Lawrence Livermore National Laboratory

NIF’s millimeter-sized targets are complicated, precision assemblies that require a complex interplay among target designers, materials scientists, and precision engineers and technicians.

NIF’s targets are designed and fabricated to meet precise specifications for density, concentricity, and surface smoothness. The extreme temperatures and pressures targets encounter during experiments make the results highly susceptible to any imperfections in fabrication. As a result, target components must be machined to an accuracy of 1 micron, or 1 millionth of a meter. Some joints can be no larger than 100 nanometers (1/1000th the width of a human hair).

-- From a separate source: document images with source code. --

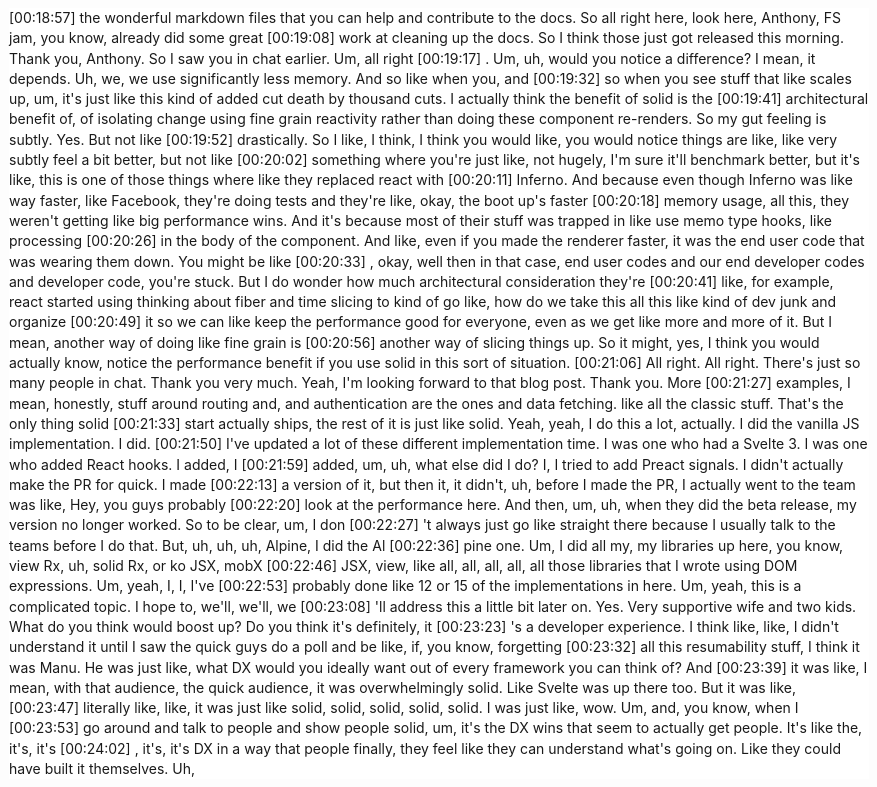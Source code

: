 [00:18:57]  the wonderful markdown files that you can help and contribute to the docs. So all right here, look here, Anthony, FS jam, you know, already did some great
[00:19:08]  work at cleaning up the docs. So I think those just got released this morning. Thank you, Anthony. So I saw you in chat earlier. Um, all right
[00:19:17] . Um, uh, would you notice a difference? I mean, it depends. Uh, we, we use significantly less memory. And so like when you, and
[00:19:32]  so when you see stuff that like scales up, um, it's just like this kind of added cut death by thousand cuts. I actually think the benefit of solid is the
[00:19:41]  architectural benefit of, of isolating change using fine grain reactivity rather than doing these component re-renders. So my gut feeling is subtly. Yes. But not like
[00:19:52]  drastically. So I like, I think, I think you would like, you would notice things are like, like very subtly feel a bit better, but not like
[00:20:02]  something where you're just like, not hugely, I'm sure it'll benchmark better, but it's like, this is one of those things where like they replaced react with
[00:20:11]  Inferno. And because even though Inferno was like way faster, like Facebook, they're doing tests and they're like, okay, the boot up's faster
[00:20:18]  memory usage, all this, they weren't getting like big performance wins. And it's because most of their stuff was trapped in like use memo type hooks, like processing
[00:20:26]  in the body of the component. And like, even if you made the renderer faster, it was the end user code that was wearing them down. You might be like
[00:20:33] , okay, well then in that case, end user codes and our end developer codes and developer code, you're stuck. But I do wonder how much architectural consideration they're
[00:20:41]  like, for example, react started using thinking about fiber and time slicing to kind of go like, how do we take this all this like kind of dev junk and organize
[00:20:49]  it so we can like keep the performance good for everyone, even as we get like more and more of it. But I mean, another way of doing like fine grain is
[00:20:56]  another way of slicing things up. So it might, yes, I think you would actually know, notice the performance benefit if you use solid in this sort of situation.
[00:21:06]  All right. All right. There's just so many people in chat. Thank you very much. Yeah, I'm looking forward to that blog post. Thank you. More
[00:21:27]  examples, I mean, honestly, stuff around routing and, and authentication are the ones and data fetching. like all the classic stuff. That's the only thing solid
[00:21:33]  start actually ships, the rest of it is just like solid. Yeah, yeah, I do this a lot, actually. I did the vanilla JS implementation. I did.
[00:21:50]  I've updated a lot of these different implementation time. I was one who had a Svelte 3. I was one who added React hooks. I added, I
[00:21:59]  added, um, uh, what else did I do? I, I tried to add Preact signals. I didn't actually make the PR for quick. I made
[00:22:13]  a version of it, but then it, it didn't, uh, before I made the PR, I actually went to the team was like, Hey, you guys probably
[00:22:20]  look at the performance here. And then, um, uh, when they did the beta release, my version no longer worked. So to be clear, um, I don
[00:22:27] 't always just go like straight there because I usually talk to the teams before I do that. But, uh, uh, uh, Alpine, I did the Al
[00:22:36] pine one. Um, I did all my, my libraries up here, you know, view Rx, uh, solid Rx, or ko JSX, mobX
[00:22:46]  JSX, view, like all, all, all, all, all those libraries that I wrote using DOM expressions. Um, yeah, I, I, I've
[00:22:53]  probably done like 12 or 15 of the implementations in here. Um, yeah, this is a complicated topic. I hope to, we'll, we'll, we
[00:23:08] 'll address this a little bit later on. Yes. Very supportive wife and two kids. What do you think would boost up? Do you think it's definitely, it
[00:23:23] 's a developer experience. I think like, like, I didn't understand it until I saw the quick guys do a poll and be like, if, you know, forgetting
[00:23:32]  all this resumability stuff, I think it was Manu. He was just like, what DX would you ideally want out of every framework you can think of? And
[00:23:39]  it was like, I mean, with that audience, the quick audience, it was overwhelmingly solid. Like Svelte was up there too. But it was like,
[00:23:47]  literally like, like, it was just like solid, solid, solid, solid, solid. I was just like, wow. Um, and, you know, when I
[00:23:53]  go around and talk to people and show people solid, um, it's the DX wins that seem to actually get people. It's like the, it's, it's
[00:24:02] , it's, it's DX in a way that people finally, they feel like they can understand what's going on. Like they could have built it themselves. Uh,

To aid in the extremely delicate manufacturing, NIF researchers developed a precision robotic target assembly machine. Workers regularly inspect the target materials and components using nondestructive characterization methods to ensure that target specifications are met and that all components are free of defects.

Different target designs
Many different target designs exist. Some are designed for stockpile stewardship purposes, others for high-energy-density science, and still others are dedicated to the pursuit of achieving ignition. Specialized ignition-related targets provide information on shock timing, capsule implosion shape, implosion velocity, and the extent of mixing of the colder fuel with the fuel core “hot spot.”

Targets designed to achieve ignition feature four essential components: a capsule with fill tube, deuterium and tritium (D-T) fuel, a cylinder the size of a pencil eraser known as a “hohlraum” enclosing the capsule, and thermal control hardware. Livermore scientists have pioneered procedures to precisely form the frozen layer of D-T fuel inside the fuel capsule.

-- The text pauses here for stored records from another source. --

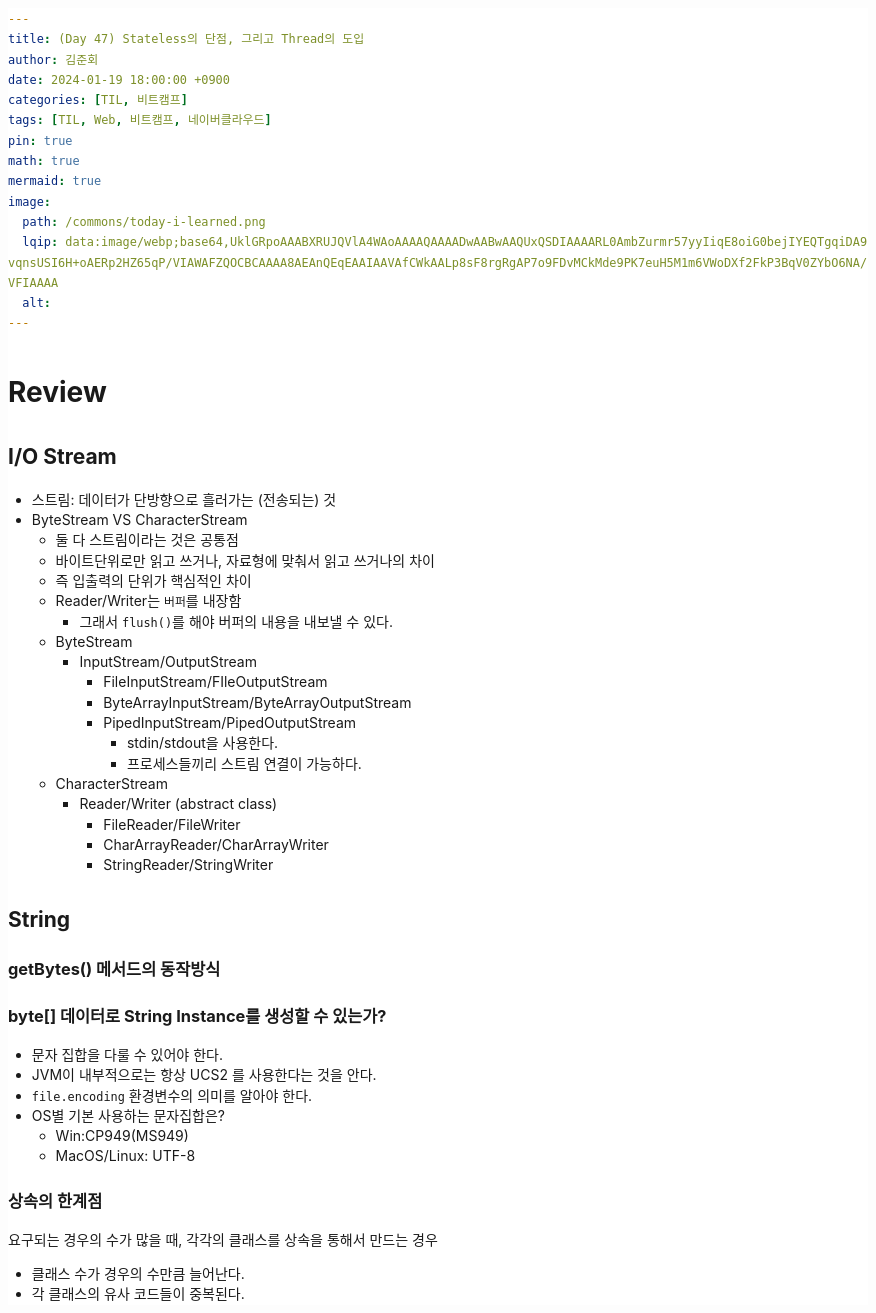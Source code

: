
 ```yaml
---
title: (Day	47) Stateless의 단점, 그리고 Thread의 도입
author: 김준회
date: 2024-01-19 18:00:00 +0900
categories: [TIL, 비트캠프]
tags: [TIL, Web, 비트캠프, 네이버클라우드]
pin: true
math: true
mermaid: true
image:
  path: /commons/today-i-learned.png
  lqip: data:image/webp;base64,UklGRpoAAABXRUJQVlA4WAoAAAAQAAAADwAABwAAQUxQSDIAAAARL0AmbZurmr57yyIiqE8oiG0bejIYEQTgqiDA9vqnsUSI6H+oAERp2HZ65qP/VIAWAFZQOCBCAAAA8AEAnQEqEAAIAAVAfCWkAALp8sF8rgRgAP7o9FDvMCkMde9PK7euH5M1m6VWoDXf2FkP3BqV0ZYbO6NA/VFIAAAA
  alt:
---
```

# Review
## I/O Stream
* 스트림: 데이터가 단방향으로 흘러가는 (전송되는) 것
* ByteStream VS CharacterStream
	* 둘 다 스트림이라는 것은 공통점
	* 바이트단위로만 읽고 쓰거나, 자료형에 맞춰서 읽고 쓰거나의 차이
	* 즉 입출력의 단위가 핵심적인 차이
	* Reader/Writer는 `버퍼`를 내장함 
		* 그래서 `flush()`를 해야 버퍼의 내용을 내보낼 수 있다.
	* ByteStream
		* InputStream/OutputStream
			* FileInputStream/FIleOutputStream
			* ByteArrayInputStream/ByteArrayOutputStream
			* PipedInputStream/PipedOutputStream
				* stdin/stdout을 사용한다. 
				* 프로세스들끼리 스트림 연결이 가능하다.
	* CharacterStream
		* Reader/Writer (abstract class)
			* FileReader/FileWriter
			* CharArrayReader/CharArrayWriter
			* StringReader/StringWriter

## String
### getBytes() 메서드의 동작방식
### byte[] 데이터로 String Instance를 생성할 수 있는가?
* 문자 집합을 다룰 수 있어야 한다.
* JVM이 내부적으로는 항상 UCS2 를 사용한다는 것을 안다.
* `file.encoding` 환경변수의 의미를 알아야 한다.
* OS별 기본 사용하는 문자집합은? 
	* Win:CP949(MS949)
	* MacOS/Linux: UTF-8
### 상속의 한계점
요구되는 경우의 수가 많을 때, 각각의 클래스를 상속을 통해서 만드는 경우
* 클래스 수가 경우의 수만큼 늘어난다.
* 각 클래스의 유사 코드들이 중복된다.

The fuel capsule is made from light elements that perform well as “rocket fuels” when ablated by the x rays created in the hohlraum. To achieve ignition, the capsule needs to have a precise spherical shape with surfaces smooth to the nanometer (billionth of a meter) level. Filling the capsule with D-T gas requires a small fill hole less than 5 microns across.

Fuel capsule surface polished to perfection
Surface conditions for the assembled fuel capsules have stringent specifications. The NIF team developed a proprietary polishing technique that can remove or reduce bumps to less than 150 nanometers in height. Because surface debris can interfere with the uniformity of capsule heating and compression, dust particles greater than 5 microns in diameter on the capsule wall must be eliminated. Meeting this standard requires assembly in a Class 100 cleanroom.

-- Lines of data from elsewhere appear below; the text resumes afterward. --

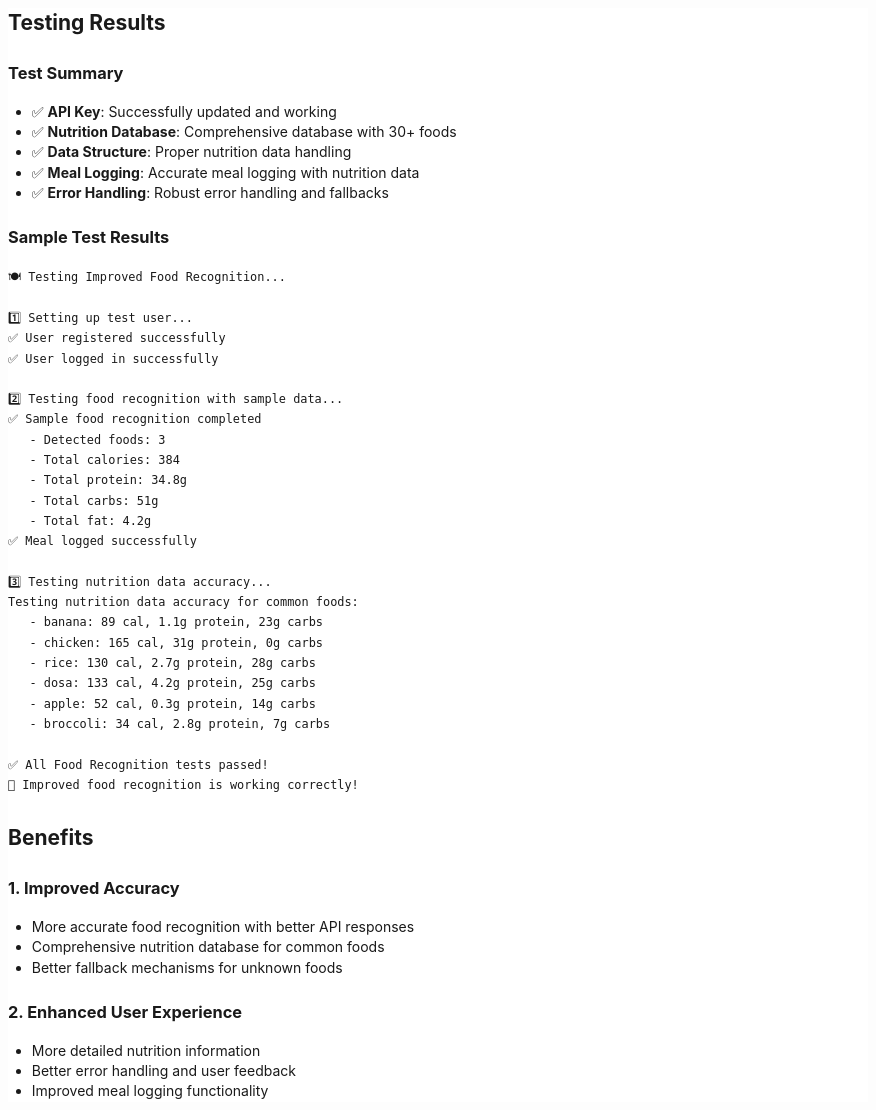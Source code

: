 ## Testing Results

### Test Summary
- ✅ **API Key**: Successfully updated and working
- ✅ **Nutrition Database**: Comprehensive database with 30+ foods
- ✅ **Data Structure**: Proper nutrition data handling
- ✅ **Meal Logging**: Accurate meal logging with nutrition data
- ✅ **Error Handling**: Robust error handling and fallbacks

### Sample Test Results
```
🍽️ Testing Improved Food Recognition...

1️⃣ Setting up test user...
✅ User registered successfully
✅ User logged in successfully

2️⃣ Testing food recognition with sample data...
✅ Sample food recognition completed
   - Detected foods: 3
   - Total calories: 384
   - Total protein: 34.8g
   - Total carbs: 51g
   - Total fat: 4.2g
✅ Meal logged successfully

3️⃣ Testing nutrition data accuracy...
Testing nutrition data accuracy for common foods:
   - banana: 89 cal, 1.1g protein, 23g carbs
   - chicken: 165 cal, 31g protein, 0g carbs
   - rice: 130 cal, 2.7g protein, 28g carbs
   - dosa: 133 cal, 4.2g protein, 25g carbs
   - apple: 52 cal, 0.3g protein, 14g carbs
   - broccoli: 34 cal, 2.8g protein, 7g carbs

✅ All Food Recognition tests passed!
🎉 Improved food recognition is working correctly!
```

## Benefits

### 1. Improved Accuracy
- More accurate food recognition with better API responses
- Comprehensive nutrition database for common foods
- Better fallback mechanisms for unknown foods

### 2. Enhanced User Experience
- More detailed nutrition information
- Better error handling and user feedback
- Improved meal logging functionality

The capsule is fitted inside a hohlraum cylinder measuring 9 millimeters high by 5 millimeters in diameter. The hohlraum is made from a high-Z (high-atomic-number) material such as gold and uranium.

Once assembly is complete, the target is integrated with the cryogenic target positioning system and placed at target chamber center. Target position is maintained to within 2 microns, and temperature is held in the range of 18 to 20 kelvins (-427 to -424 degrees Fahrenheit) with a stability of 1/1,000th of a kelvin.